What the task asks: From the listing below, pull each line that includes "username".

Data shown Start Marker

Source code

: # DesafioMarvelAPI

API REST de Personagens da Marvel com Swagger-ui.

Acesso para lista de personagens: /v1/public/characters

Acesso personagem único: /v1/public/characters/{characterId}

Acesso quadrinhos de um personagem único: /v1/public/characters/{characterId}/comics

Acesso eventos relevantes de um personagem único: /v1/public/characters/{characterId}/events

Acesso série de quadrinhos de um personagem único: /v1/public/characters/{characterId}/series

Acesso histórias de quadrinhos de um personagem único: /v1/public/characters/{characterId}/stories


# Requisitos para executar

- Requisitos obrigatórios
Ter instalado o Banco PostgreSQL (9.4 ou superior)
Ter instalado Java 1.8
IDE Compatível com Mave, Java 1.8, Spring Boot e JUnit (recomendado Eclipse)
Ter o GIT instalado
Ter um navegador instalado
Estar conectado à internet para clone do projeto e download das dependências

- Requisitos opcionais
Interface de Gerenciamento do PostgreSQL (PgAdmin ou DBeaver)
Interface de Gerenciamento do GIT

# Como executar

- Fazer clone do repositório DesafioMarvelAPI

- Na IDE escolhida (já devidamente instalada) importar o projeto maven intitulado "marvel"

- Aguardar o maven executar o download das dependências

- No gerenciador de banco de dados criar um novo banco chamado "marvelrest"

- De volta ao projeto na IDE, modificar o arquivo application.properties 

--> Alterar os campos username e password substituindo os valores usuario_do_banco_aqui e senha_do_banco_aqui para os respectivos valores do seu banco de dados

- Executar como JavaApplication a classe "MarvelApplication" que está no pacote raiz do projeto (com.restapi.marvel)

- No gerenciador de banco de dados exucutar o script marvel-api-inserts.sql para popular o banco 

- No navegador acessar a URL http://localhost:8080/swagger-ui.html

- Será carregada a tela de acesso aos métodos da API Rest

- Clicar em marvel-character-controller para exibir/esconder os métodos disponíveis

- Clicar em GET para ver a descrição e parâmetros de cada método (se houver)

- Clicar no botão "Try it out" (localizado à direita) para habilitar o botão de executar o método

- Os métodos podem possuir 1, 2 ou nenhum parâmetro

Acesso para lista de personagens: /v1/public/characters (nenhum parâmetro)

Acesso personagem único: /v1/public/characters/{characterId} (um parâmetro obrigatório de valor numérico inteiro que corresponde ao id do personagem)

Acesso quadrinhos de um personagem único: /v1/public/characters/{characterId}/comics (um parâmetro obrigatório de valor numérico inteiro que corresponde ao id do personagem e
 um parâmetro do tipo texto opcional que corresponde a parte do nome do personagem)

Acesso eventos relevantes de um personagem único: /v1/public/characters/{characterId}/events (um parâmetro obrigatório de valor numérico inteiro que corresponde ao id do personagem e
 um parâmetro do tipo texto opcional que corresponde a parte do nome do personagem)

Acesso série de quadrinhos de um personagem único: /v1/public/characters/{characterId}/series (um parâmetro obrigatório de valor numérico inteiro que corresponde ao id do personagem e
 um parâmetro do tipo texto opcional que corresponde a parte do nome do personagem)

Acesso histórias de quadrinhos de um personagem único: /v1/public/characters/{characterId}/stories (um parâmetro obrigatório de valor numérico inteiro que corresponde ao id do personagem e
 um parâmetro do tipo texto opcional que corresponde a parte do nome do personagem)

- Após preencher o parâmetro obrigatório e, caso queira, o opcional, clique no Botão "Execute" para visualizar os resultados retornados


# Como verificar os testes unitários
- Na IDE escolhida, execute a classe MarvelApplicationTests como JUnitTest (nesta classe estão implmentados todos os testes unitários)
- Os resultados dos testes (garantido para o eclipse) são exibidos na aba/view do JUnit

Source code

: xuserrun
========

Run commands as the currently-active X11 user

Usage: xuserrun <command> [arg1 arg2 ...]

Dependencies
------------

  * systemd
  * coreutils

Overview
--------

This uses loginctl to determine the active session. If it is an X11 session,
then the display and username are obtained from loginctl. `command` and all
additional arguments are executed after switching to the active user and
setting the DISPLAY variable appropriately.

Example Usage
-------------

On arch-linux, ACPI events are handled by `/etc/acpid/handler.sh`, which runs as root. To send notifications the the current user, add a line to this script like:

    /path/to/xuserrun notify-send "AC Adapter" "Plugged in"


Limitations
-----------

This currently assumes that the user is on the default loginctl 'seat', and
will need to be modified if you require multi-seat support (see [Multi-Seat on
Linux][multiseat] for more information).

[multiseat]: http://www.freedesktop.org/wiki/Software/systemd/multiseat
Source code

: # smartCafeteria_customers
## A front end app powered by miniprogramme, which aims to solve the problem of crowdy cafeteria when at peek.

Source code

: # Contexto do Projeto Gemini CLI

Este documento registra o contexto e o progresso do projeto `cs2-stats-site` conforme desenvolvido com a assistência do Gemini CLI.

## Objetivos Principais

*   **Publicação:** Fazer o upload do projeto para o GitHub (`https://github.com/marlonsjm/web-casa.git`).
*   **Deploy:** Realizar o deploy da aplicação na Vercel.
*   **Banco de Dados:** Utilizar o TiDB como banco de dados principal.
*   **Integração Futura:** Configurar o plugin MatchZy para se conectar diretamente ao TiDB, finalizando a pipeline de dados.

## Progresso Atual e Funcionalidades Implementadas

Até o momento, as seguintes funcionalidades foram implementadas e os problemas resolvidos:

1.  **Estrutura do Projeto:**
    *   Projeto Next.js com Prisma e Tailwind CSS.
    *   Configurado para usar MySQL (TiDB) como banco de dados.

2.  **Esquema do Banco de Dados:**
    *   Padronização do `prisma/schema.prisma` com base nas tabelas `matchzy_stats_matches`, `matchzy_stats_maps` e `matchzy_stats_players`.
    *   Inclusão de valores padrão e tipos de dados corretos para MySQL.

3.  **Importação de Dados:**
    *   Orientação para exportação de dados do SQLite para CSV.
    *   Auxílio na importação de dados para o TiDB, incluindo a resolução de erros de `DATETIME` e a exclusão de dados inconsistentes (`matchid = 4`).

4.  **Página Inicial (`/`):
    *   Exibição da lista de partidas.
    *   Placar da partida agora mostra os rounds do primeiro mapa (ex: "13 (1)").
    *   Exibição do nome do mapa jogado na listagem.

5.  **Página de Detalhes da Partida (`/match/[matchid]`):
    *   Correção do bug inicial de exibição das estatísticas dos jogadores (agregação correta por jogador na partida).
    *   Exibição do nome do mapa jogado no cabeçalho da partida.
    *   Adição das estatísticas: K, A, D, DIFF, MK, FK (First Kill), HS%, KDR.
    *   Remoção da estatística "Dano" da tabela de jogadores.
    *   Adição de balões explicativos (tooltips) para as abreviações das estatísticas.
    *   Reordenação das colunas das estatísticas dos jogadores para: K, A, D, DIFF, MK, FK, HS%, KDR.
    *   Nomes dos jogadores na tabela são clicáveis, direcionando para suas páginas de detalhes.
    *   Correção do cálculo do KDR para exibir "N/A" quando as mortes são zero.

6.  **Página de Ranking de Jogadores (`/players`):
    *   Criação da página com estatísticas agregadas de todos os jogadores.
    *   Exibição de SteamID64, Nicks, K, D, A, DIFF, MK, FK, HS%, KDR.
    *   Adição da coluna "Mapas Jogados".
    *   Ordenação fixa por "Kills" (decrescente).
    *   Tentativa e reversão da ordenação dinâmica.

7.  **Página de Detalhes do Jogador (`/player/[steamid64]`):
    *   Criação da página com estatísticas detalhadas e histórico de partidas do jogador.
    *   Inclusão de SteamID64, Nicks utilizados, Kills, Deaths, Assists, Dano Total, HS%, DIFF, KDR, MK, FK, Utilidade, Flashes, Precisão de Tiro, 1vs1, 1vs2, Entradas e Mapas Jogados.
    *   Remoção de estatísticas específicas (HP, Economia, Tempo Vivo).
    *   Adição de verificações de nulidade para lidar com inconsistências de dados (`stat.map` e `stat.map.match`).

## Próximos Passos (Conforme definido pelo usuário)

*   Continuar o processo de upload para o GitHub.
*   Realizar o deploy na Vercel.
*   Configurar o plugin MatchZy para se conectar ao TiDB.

Data shown End Marker

The answer:
--> Alterar os campos username e password substituindo os valores usuario_do_banco_aqui e senha_do_banco_aqui para os respectivos valores do seu banco de dados
then the display and username are obtained from loginctl. `command` and all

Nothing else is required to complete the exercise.